%%

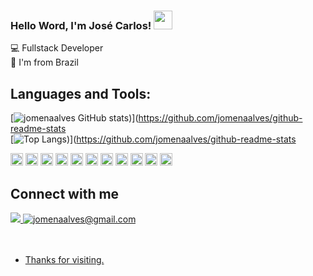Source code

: ### Hello Word, I'm José Carlos!  <img src=https://github.com/TheDudeThatCode/TheDudeThatCode/blob/master/Assets/Earth.gif width="30">

💻 Fullstack Developer <br />
🏡 I'm from Brazil
## Languages and Tools:

[![jomenaalves GitHub stats](https://github-readme-stats.vercel.app/api?username=jomenaalves&theme=radical&show_icons=true))](https://github.com/jomenaalves/github-readme-stats
<br />
[![Top Langs](https://github-readme-stats.vercel.app/api/top-langs/?username=jomenaalves&layout=compact&theme=radical))](https://github.com/jomenaalves/github-readme-stats


<code><img height="20" src="https://img.shields.io/badge/PHP-777BB4?style=for-the-badge&logo=php&logoColor=white"></code>
<code><img height="20" src="https://img.shields.io/badge/MySQL-00000F?style=for-the-badge&logo=mysql&logoColor=white"></code>
<code><img height="20" src="https://img.shields.io/badge/Postman-FF6C37?style=for-the-badge&logo=Postman&logoColor=white"></code>
<code><img height="20" src="https://img.shields.io/badge/Git-F05032?style=for-the-badge&logo=git&logoColor=white"></code>
<code><img height="20" src="https://img.shields.io/badge/JavaScript-323330?style=for-the-badge&logo=javascript&logoColor=F7DF1E"></code>
<code><img height="20" src="https://img.shields.io/badge/HTML-239120?style=for-the-badge&logo=html5&logoColor=white"></code>
<code><img height="20" src="https://img.shields.io/badge/CSS-239120?&style=for-the-badge&logo=css3&logoColor=white"></code>
<code><img height="20" src="https://img.shields.io/badge/npm-CB3837?style=for-the-badge&logo=npm&logoColor=white"></code>
<code><img height="20" src="https://img.shields.io/badge/next.js-000000?style=for-the-badge&logo=nextdotjs&logoColor=white"></code>
<code><img height="20" src="https://img.shields.io/badge/Git-F05032?style=for-the-badge&logo=git&logoColor=white"></code>
<code><img height="20" src="https://img.shields.io/badge/React-20232A?style=for-the-badge&logo=react&logoColor=61DAFB"></code>


## Connect with me
<a href="https://www.linkedin.com/in/jos%C3%A9-carlos-72495b19b/"> 
  <img src="https://img.shields.io/badge/LinkedIn-0077B5?style=for-the-badge&logo=linkedin&logoColor=white">
</a>
<a href="#">
  <img src="https://img.shields.io/badge/Gmail-D14836?style=for-the-badge&logo=gmail&logoColor=white" title="jomenaalves@gmail.com">
</>
<br />
  
<br />
  
<br />
  
- Thanks for visiting. 
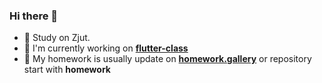 ### Hi there 👋

<!--
**h1542462994/h1542462994** is a ✨ _special_ ✨ repository because its `README.md` (this file) appears on your GitHub profile.

Here are some ideas to get you started:

- 🔭 I’m currently working on ...
- 🌱 I’m currently learning ...
- 👯 I’m looking to collaborate on ...
- 🤔 I’m looking for help with ...
- 💬 Ask me about ...
- 📫 How to reach me: ...
- 😄 Pronouns: ...
- ⚡ Fun fact: ...
-->

- 🎫 Study on Zjut.
- 🛫 I'm currently working on [**flutter-class**](https://github.com/h1542462994/flutter-class)
- 🚀 My homework is usually update on [**homework.gallery**](https://github.com/h1542462994/homework.gallery) or repository start with **homework**
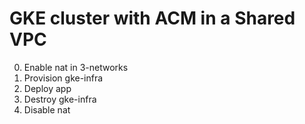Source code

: # GKE cluster with ACM in a Shared VPC
0. Enable nat in 3-networks
0. Provision gke-infra
0. Deploy app
0. Destroy gke-infra
0. Disable nat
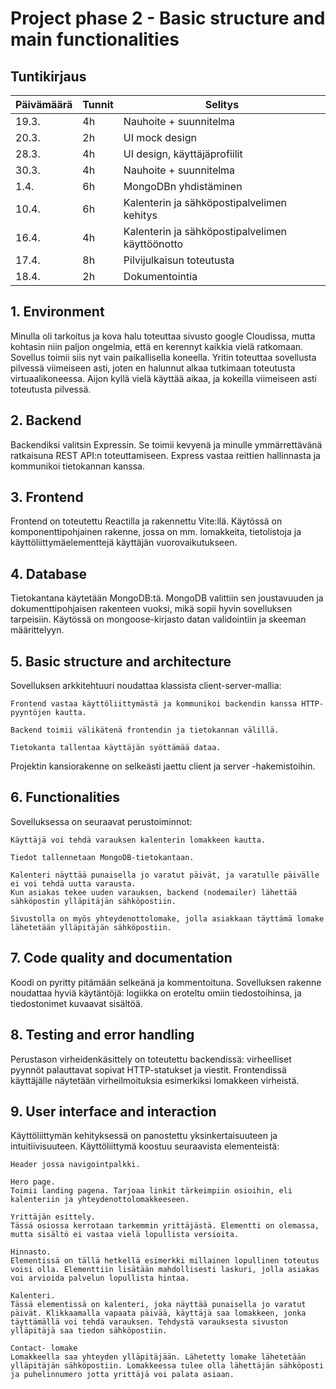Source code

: # Project phase 2 - Basic structure and main functionalities

## Tuntikirjaus

| Päivämäärä | Tunnit | Selitys |
|-------------|--------|---------|
| 19.3.       | 4h     | Nauhoite + suunnitelma |
| 20.3.       | 2h     | UI mock design |
| 28.3.       | 4h     | UI design, käyttäjäprofiilit |
| 30.3.       | 4h     | Nauhoite + suunnitelma |
| 1.4.        | 6h     | MongoDBn yhdistäminen |
| 10.4.       | 6h     | Kalenterin ja sähköpostipalvelimen kehitys |
| 16.4.       | 4h     | Kalenterin ja sähköpostipalvelimen käyttöönotto |
| 17.4.       | 8h     | Pilvijulkaisun toteutusta |
| 18.4.       | 2h     | Dokumentointia |



## 1. Environment

Minulla oli tarkoitus ja kova halu toteuttaa sivusto google Cloudissa, mutta kohtasin niin paljon ongelmia, että en kerennyt kaikkia vielä ratkomaan. Sovellus toimii siis nyt vain paikallisella koneella. Yritin toteuttaa sovellusta pilvessä viimeiseen asti, joten en halunnut alkaa tutkimaan toteutusta virtuaalikoneessa. Aijon kyllä vielä käyttää aikaa, ja kokeilla viimeiseen asti toteutusta pilvessä. 

## 2. Backend

Backendiksi valitsin Expressin. Se toimii kevyenä ja minulle ymmärrettävänä ratkaisuna REST API:n toteuttamiseen. Express vastaa reittien hallinnasta ja kommunikoi tietokannan kanssa.

## 3. Frontend

Frontend on toteutettu Reactilla ja rakennettu Vite:llä. Käytössä on komponenttipohjainen rakenne, jossa on mm. lomakkeita, tietolistoja ja käyttöliittymäelementtejä käyttäjän vuorovaikutukseen. 

## 4. Database

Tietokantana käytetään MongoDB:tä. MongoDB valittiin sen joustavuuden ja dokumenttipohjaisen rakenteen vuoksi, mikä sopii hyvin sovelluksen tarpeisiin. Käytössä on mongoose-kirjasto datan validointiin ja skeeman määrittelyyn. 

## 5. Basic structure and architecture

Sovelluksen arkkitehtuuri noudattaa klassista client-server-mallia:

    Frontend vastaa käyttöliittymästä ja kommunikoi backendin kanssa HTTP-pyyntöjen kautta.

    Backend toimii välikätenä frontendin ja tietokannan välillä.

    Tietokanta tallentaa käyttäjän syöttämää dataa.

Projektin kansiorakenne on selkeästi jaettu client ja server -hakemistoihin.

## 6. Functionalities

Sovelluksessa on seuraavat perustoiminnot:

    Käyttäjä voi tehdä varauksen kalenterin lomakkeen kautta.

    Tiedot tallennetaan MongoDB-tietokantaan.

    Kalenteri näyttää punaisella jo varatut päivät, ja varatulle päivälle ei voi tehdä uutta varausta.
    Kun asiakas tekee uuden varauksen, backend (nodemailer) lähettää sähköpostin ylläpitäjän sähköpostiin.

    Sivustolla on myös yhteydenottolomake, jolla asiakkaan täyttämä lomake lähetetään ylläpitäjän sähköpostiin.
    

## 7. Code quality and documentation

Koodi on pyritty pitämään selkeänä ja kommentoituna. Sovelluksen rakenne noudattaa hyviä käytäntöjä: logiikka on eroteltu omiin tiedostoihinsa, ja tiedostonimet kuvaavat sisältöä.

## 8. Testing and error handling

Perustason virheidenkäsittely on toteutettu backendissä: virheelliset pyynnöt palauttavat sopivat HTTP-statukset ja viestit. Frontendissä käyttäjälle näytetään virheilmoituksia esimerkiksi lomakkeen virheistä. 

## 9. User interface and interaction

Käyttöliittymän kehityksessä on panostettu yksinkertaisuuteen ja intuitiivisuuteen. Käyttöliittymä koostuu seuraavista elementeistä:

    Header jossa navigointpalkki. 

    Hero page.
    Toimii landing pagena. Tarjoaa linkit tärkeimpiin osioihin, eli kalenteriin ja yhteydenottolomakkeeseen. 

    Yrittäjän esittely.
    Tässä osiossa kerrotaan tarkemmin yrittäjästä. Elementti on olemassa, mutta sisältö ei vastaa vielä lopullista versioita. 

    Hinnasto. 
    Elementissä on tällä hetkellä esimerkki millainen lopullinen toteutus voisi olla. Elementtiin lisätään mahdollisesti laskuri, jolla asiakas voi arvioida palvelun lopullista hintaa. 

    Kalenteri.
    Tässä elementissä on kalenteri, joka näyttää punaisella jo varatut päivät. Klikkaamalla vapaata päivää, käyttäjä saa lomakkeen, jonka täyttämällä voi tehdä varauksen. Tehdystä varauksesta sivuston ylläpitäjä saa tiedon sähköpostiin. 

    Contact- lomake
    Lomakkeella saa yhteyden ylläpitäjään. Lähetetty lomake lähetetään ylläpitäjän sähköpostiin. Lomakkeessa tulee olla lähettäjän sähköposti ja puhelinnumero jotta yrittäjä voi palata asiaan.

%%

Please return all lines above in which the string "currently" is found.

- 🔭 I’m currently working on ...
- 🌱 I’m currently learning ...
- 🛫 I'm currently working on [**flutter-class**](https://github.com/h1542462994/flutter-class)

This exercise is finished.